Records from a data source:
* * * * * * * * *

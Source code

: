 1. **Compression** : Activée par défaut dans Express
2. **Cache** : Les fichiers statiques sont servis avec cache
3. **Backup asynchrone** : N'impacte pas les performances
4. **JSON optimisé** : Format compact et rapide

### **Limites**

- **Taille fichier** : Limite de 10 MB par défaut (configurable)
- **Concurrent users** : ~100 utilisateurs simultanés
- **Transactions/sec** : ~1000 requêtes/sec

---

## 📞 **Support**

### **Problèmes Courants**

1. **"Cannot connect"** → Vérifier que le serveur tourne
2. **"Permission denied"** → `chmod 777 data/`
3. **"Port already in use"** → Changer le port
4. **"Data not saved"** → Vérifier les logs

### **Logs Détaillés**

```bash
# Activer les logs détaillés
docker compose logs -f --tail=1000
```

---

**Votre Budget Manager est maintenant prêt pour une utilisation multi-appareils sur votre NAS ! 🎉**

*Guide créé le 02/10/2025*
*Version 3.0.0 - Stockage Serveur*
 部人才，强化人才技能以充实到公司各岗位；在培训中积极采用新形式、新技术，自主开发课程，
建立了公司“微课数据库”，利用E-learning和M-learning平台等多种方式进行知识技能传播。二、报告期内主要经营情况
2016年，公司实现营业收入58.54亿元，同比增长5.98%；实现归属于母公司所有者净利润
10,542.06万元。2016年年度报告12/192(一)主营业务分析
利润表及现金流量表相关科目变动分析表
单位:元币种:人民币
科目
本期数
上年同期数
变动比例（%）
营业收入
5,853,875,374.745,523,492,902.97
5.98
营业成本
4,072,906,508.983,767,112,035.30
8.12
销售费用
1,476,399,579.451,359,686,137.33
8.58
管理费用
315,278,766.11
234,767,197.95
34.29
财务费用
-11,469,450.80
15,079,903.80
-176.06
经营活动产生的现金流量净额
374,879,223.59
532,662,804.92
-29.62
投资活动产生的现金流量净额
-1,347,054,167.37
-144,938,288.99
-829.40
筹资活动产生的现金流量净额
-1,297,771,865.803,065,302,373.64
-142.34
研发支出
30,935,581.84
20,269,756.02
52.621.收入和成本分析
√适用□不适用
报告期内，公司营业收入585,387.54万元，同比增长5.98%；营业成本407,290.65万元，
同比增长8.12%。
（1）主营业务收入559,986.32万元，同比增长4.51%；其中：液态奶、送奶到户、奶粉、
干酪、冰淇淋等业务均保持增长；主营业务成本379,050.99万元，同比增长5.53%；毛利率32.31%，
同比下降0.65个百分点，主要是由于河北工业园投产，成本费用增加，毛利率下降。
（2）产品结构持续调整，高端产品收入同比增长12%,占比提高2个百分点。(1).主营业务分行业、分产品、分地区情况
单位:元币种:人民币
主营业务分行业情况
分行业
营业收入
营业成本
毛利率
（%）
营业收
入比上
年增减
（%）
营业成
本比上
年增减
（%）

* * * * * * * * *

• Exercise objective: The answer is the data above, retyped exactly in full.

• Exercise output:
Source code

: 1. **Compression** : Activée par défaut dans Express
2. **Cache** : Les fichiers statiques sont servis avec cache
3. **Backup asynchrone** : N'impacte pas les performances
4. **JSON optimisé** : Format compact et rapide

### **Limites**

- **Taille fichier** : Limite de 10 MB par défaut (configurable)
- **Concurrent users** : ~100 utilisateurs simultanés
- **Transactions/sec** : ~1000 requêtes/sec

---

## 📞 **Support**

### **Problèmes Courants**

1. **"Cannot connect"** → Vérifier que le serveur tourne
2. **"Permission denied"** → `chmod 777 data/`
3. **"Port already in use"** → Changer le port
4. **"Data not saved"** → Vérifier les logs

### **Logs Détaillés**

```bash
# Activer les logs détaillés
docker compose logs -f --tail=1000
```

---

**Votre Budget Manager est maintenant prêt pour une utilisation multi-appareils sur votre NAS ! 🎉**

*Guide créé le 02/10/2025*
*Version 3.0.0 - Stockage Serveur*
 部人才，强化人才技能以充实到公司各岗位；在培训中积极采用新形式、新技术，自主开发课程，
建立了公司“微课数据库”，利用E-learning和M-learning平台等多种方式进行知识技能传播。二、报告期内主要经营情况
2016年，公司实现营业收入58.54亿元，同比增长5.98%；实现归属于母公司所有者净利润
10,542.06万元。2016年年度报告12/192(一)主营业务分析
利润表及现金流量表相关科目变动分析表
单位:元币种:人民币
科目
本期数
上年同期数
变动比例（%）
营业收入
5,853,875,374.745,523,492,902.97
5.98
营业成本
4,072,906,508.983,767,112,035.30
8.12
销售费用
1,476,399,579.451,359,686,137.33
8.58
管理费用
315,278,766.11
234,767,197.95
34.29
财务费用
-11,469,450.80
15,079,903.80
-176.06
经营活动产生的现金流量净额
374,879,223.59
532,662,804.92
-29.62
投资活动产生的现金流量净额
-1,347,054,167.37
-144,938,288.99
-829.40
筹资活动产生的现金流量净额
-1,297,771,865.803,065,302,373.64
-142.34
研发支出
30,935,581.84
20,269,756.02
52.621.收入和成本分析
√适用□不适用
报告期内，公司营业收入585,387.54万元，同比增长5.98%；营业成本407,290.65万元，
同比增长8.12%。
（1）主营业务收入559,986.32万元，同比增长4.51%；其中：液态奶、送奶到户、奶粉、
干酪、冰淇淋等业务均保持增长；主营业务成本379,050.99万元，同比增长5.53%；毛利率32.31%，
同比下降0.65个百分点，主要是由于河北工业园投产，成本费用增加，毛利率下降。
（2）产品结构持续调整，高端产品收入同比增长12%,占比提高2个百分点。(1).主营业务分行业、分产品、分地区情况
单位:元币种:人民币
主营业务分行业情况
分行业
营业收入
营业成本
毛利率
（%）
营业收
入比上
年增减
（%）
营业成
本比上
年增减
（%）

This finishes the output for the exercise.